どんな妙案を思いついたとしても自転車操業的な国家維持は
避けられないでしょうね。
それにしても北朝鮮国民は本当に哀れです。
タイトルの意味。
うさぎ追いしじゃなく、うさぎ美味しなんでしょうか・・・。
動物は小さいほど体温が高く、体積に比して多量の食べ物を要するそうです。しかし同時に寿命も短いのでトータルすると、どっちが損が少ないか、判りませんが…(どなたか計算してみてくれません?)。
でも、うさぎは牛や豚・羊に比べて、非効率的かもしれませんね。私の見た感じでは、豚が一番効率的のようですが(人間の残飯や糞を食べてくれるし)。

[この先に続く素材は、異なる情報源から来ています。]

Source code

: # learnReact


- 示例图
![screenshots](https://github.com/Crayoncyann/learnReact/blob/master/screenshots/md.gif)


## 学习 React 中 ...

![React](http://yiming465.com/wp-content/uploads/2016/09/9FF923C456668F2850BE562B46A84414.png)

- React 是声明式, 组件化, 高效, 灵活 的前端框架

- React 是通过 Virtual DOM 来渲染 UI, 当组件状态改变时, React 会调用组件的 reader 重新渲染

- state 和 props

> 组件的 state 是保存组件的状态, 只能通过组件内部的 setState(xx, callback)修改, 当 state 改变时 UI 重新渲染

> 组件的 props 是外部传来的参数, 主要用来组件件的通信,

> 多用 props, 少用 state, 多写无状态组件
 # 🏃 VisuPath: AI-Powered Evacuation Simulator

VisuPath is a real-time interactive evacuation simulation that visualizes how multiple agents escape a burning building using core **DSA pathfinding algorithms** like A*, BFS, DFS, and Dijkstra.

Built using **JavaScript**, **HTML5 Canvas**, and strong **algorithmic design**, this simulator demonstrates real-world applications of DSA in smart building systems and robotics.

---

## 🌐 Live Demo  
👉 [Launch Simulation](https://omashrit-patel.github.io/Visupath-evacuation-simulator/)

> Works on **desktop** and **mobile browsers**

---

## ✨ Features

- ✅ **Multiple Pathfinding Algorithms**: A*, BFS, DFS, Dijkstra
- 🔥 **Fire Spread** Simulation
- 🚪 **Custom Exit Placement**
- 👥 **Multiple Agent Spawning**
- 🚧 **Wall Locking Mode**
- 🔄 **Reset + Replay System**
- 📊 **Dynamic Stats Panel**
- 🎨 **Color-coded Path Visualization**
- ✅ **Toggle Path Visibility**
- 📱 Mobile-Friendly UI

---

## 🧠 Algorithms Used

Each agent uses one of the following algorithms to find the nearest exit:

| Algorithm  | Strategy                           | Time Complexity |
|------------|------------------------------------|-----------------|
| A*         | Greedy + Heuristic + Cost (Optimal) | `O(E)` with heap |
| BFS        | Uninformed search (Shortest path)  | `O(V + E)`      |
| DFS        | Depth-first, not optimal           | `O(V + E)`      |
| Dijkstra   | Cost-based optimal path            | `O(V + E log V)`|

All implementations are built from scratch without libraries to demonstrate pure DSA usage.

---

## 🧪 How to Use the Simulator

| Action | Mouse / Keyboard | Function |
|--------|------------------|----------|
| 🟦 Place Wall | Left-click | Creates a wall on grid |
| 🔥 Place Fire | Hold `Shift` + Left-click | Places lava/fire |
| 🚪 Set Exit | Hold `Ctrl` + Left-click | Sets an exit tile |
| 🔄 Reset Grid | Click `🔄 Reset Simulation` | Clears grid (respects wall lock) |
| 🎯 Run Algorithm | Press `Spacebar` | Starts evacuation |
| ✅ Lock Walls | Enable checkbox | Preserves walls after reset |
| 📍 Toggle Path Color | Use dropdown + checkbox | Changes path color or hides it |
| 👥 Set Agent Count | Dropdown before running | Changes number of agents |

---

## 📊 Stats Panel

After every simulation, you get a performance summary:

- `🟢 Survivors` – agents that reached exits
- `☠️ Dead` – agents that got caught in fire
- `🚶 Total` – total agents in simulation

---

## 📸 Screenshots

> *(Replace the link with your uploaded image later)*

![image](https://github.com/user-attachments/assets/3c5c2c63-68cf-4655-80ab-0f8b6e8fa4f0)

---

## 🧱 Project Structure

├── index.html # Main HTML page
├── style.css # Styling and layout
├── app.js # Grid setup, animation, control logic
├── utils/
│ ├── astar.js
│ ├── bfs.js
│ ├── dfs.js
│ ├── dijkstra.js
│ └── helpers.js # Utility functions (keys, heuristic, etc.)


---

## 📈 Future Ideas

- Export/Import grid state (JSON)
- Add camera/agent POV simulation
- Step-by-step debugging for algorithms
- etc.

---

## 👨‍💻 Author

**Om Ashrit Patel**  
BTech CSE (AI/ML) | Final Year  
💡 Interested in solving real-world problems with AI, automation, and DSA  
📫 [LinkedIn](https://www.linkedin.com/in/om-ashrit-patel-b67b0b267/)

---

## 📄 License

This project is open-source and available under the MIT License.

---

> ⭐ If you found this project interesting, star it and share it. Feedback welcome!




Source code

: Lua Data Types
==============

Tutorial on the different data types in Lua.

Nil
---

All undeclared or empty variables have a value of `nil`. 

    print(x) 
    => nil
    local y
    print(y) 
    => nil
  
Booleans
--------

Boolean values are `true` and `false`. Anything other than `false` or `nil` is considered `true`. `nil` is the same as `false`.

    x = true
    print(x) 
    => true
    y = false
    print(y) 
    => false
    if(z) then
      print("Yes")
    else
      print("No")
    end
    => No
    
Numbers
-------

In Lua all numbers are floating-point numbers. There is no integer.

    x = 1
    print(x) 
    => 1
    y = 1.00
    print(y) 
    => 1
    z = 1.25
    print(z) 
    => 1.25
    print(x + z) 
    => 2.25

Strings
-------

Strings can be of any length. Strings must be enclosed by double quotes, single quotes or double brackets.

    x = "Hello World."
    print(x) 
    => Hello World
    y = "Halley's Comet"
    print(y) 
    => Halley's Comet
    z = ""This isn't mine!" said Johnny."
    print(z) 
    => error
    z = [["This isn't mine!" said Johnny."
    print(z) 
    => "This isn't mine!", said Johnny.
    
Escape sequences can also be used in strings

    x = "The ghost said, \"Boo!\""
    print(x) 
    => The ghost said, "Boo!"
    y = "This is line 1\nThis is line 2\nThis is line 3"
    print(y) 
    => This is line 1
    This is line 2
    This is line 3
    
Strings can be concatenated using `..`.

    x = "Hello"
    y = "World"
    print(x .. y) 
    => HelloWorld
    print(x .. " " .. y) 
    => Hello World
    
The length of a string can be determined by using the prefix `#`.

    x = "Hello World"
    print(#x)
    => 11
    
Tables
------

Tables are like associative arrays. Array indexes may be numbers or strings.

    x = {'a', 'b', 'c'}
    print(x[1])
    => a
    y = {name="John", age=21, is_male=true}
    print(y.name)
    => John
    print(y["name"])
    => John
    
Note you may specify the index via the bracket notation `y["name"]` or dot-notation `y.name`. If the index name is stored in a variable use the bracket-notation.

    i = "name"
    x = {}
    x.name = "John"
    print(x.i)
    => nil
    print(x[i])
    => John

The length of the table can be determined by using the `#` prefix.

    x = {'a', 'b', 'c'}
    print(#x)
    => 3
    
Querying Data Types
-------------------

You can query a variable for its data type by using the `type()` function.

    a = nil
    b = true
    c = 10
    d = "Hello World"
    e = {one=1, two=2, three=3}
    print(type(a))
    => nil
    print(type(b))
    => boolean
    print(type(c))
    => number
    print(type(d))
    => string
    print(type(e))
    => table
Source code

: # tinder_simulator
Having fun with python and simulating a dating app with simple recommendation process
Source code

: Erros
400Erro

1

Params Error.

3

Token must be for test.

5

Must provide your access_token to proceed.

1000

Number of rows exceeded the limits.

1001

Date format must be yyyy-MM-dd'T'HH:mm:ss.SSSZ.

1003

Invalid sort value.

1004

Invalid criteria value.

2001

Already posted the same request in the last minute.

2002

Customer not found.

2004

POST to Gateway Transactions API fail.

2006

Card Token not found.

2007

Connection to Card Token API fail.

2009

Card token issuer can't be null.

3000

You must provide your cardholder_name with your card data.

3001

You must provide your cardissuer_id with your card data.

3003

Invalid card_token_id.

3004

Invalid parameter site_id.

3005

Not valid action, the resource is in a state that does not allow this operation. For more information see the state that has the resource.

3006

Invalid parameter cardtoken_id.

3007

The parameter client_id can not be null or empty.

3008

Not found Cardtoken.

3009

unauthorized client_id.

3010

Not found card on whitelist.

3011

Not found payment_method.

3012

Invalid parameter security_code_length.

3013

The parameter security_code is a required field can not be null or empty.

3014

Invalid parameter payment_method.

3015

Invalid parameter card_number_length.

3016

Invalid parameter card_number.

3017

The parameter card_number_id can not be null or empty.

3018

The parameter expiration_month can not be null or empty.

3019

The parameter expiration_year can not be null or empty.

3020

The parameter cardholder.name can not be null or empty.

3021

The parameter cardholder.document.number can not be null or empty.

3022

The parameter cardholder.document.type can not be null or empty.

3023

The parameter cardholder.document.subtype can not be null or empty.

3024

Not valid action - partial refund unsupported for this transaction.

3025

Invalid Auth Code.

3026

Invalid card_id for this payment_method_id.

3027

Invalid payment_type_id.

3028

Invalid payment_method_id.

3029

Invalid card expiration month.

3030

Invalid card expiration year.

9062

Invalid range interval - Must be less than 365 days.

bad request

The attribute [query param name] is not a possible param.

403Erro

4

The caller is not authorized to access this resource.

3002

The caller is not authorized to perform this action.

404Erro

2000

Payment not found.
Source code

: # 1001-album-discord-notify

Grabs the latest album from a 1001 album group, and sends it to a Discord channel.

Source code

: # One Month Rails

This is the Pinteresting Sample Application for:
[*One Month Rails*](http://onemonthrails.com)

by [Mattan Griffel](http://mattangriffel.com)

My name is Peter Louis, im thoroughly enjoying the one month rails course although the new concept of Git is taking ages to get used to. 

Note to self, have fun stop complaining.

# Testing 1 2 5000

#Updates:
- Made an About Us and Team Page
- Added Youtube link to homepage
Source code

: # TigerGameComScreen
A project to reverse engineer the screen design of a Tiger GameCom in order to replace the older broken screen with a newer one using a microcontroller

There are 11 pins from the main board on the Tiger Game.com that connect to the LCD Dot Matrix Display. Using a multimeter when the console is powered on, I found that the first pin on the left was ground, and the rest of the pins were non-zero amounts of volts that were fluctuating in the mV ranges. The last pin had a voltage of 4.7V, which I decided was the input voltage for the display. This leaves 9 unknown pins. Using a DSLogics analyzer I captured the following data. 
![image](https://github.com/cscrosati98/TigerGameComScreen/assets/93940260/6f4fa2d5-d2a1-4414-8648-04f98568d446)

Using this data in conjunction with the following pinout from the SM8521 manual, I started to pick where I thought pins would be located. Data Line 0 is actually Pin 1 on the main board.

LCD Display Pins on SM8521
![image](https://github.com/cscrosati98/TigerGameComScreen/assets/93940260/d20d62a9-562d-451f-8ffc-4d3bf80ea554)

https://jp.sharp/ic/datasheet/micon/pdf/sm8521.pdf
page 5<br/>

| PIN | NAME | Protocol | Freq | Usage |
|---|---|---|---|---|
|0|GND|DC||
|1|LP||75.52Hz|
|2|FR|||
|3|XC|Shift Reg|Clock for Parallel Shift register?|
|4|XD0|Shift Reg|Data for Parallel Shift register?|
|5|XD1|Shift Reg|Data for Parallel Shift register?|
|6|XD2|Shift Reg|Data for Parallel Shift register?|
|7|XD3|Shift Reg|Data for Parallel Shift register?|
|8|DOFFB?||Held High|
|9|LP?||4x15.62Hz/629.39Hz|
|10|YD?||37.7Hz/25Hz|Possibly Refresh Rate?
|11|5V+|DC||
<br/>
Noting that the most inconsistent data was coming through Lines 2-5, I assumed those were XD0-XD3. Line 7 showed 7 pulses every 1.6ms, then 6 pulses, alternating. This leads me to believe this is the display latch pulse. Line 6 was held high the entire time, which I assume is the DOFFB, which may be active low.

古くからの文化的生活基盤をもたない朝鮮人らしい決断です。
農業も難しいですが畜産もかなり難しいですよ?
現在12匹羽ですか、将軍様の試食で何羽へるやら。。。
北の知識が世界から酷く遅れている話しがジェンキンス氏の著書「告白」に書いてありました。ジェンキンスが丈夫な壁を作る為にレンガを互い違いに積んでいたら傍で見ていた北の住民が「大発明だ!!」と感心したそうです。北ではレンガを、ただ縦に積み上げて壁を作り、それを連結させるそうです。ジェンキンス氏もあまりの知識の無さに呆れていました。
昔読んだ本
タイトルも著者も忘れましたが、子供の頃に読んだ本を思い出しました。
動物好きな主人公は、兄弟と一緒に色んな動物を飼うのですが、ついでに
それを繁殖させて売って小遣い稼ぎも目論みます。しかし所詮子供の浅知恵
で、いつも散々な目に遭います。巻き毛のモルモットを飼った時もそうでした。
近所のペットショップで高値で売られていた巻き毛のモルモット。これを自宅で
飼って繁殖させ、売って小遣いを稼ごうと企みますが、モルモットなんてそんなに
簡単に売れるものではありません。
しかもモルモットはねずみ算式に増えます。
最初はどんどん増えるモルモットに喜んでいた主人公たちも、やがてモルモット
の餌を確保するの苦労します。餌を金で買う余裕がない彼らは、近所の河原で
雑草を刈り、それをモルモットの餌にします。
夏は、雑草も豊富に生い茂り、それほど苦労はしなかったのですが、冬になる
と雑草といえども、その多くは枯れ果てます。
主人公たちは真冬の河原に出て、寒さに震えながら地べたにへばりつく草を
刈ります。寒さと冷たさに苛まれながら必死で刈り取ってきた草は、大量の
モルモットたちにあっと言う間に食べ尽くされます。彼らが毎日刈るので、だんだん
草の生えている場所も減り、草を刈る範囲をどんどん広げないと必要な量を
確保することが出来ません。
これが冬の間中、毎日続くのです。
確か、最後には、主人公たちはギブアップして、モルモットをペットショップに
タダで引き取ってもらったんじゃなかったかなあ・・・。
>北ではレンガを、ただ縦に積み上げて壁を作り、それを連結させるそうです。
我々が互い違いに積むのは別に「その方が強いという事前の知識」によるものではなく、レンガが互いに拘束しあう様に積んだ方が強そうだという、子供でも出来る洞察によるものではないでしょうか。僕も幼児の頃、積み木をその様に積んでましたし。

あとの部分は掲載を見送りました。